Saved entries:
>>

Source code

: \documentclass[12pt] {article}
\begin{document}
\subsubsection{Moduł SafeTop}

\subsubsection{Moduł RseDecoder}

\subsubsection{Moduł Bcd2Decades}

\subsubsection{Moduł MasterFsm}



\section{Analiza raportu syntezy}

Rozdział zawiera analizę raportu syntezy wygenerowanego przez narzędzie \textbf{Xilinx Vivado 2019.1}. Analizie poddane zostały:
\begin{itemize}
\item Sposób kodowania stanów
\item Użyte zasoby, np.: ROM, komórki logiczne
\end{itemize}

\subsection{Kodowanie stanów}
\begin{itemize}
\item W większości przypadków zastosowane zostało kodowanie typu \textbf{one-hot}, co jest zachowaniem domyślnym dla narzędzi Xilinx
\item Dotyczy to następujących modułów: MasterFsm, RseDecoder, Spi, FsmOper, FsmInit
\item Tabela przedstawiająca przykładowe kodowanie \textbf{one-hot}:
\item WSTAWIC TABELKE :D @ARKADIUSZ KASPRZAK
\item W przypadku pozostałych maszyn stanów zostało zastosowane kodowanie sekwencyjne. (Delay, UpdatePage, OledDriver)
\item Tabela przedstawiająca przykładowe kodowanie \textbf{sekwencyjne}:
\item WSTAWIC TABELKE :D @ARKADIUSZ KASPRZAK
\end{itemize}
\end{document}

<<

WHAT THE TASK REQUIRES: Each line from the one with "Sposób kodowania stanów" through the end of the entries above is to be returned word for word. Nothing else belongs in the answer.

THE COMPLETED TASK:
\item Sposób kodowania stanów
\item Użyte zasoby, np.: ROM, komórki logiczne
\end{itemize}

\subsection{Kodowanie stanów}
\begin{itemize}
\item W większości przypadków zastosowane zostało kodowanie typu \textbf{one-hot}, co jest zachowaniem domyślnym dla narzędzi Xilinx
\item Dotyczy to następujących modułów: MasterFsm, RseDecoder, Spi, FsmOper, FsmInit
\item Tabela przedstawiająca przykładowe kodowanie \textbf{one-hot}:
\item WSTAWIC TABELKE :D @ARKADIUSZ KASPRZAK
\item W przypadku pozostałych maszyn stanów zostało zastosowane kodowanie sekwencyjne. (Delay, UpdatePage, OledDriver)
\item Tabela przedstawiająca przykładowe kodowanie \textbf{sekwencyjne}:
\item WSTAWIC TABELKE :D @ARKADIUSZ KASPRZAK
\end{itemize}
\end{document}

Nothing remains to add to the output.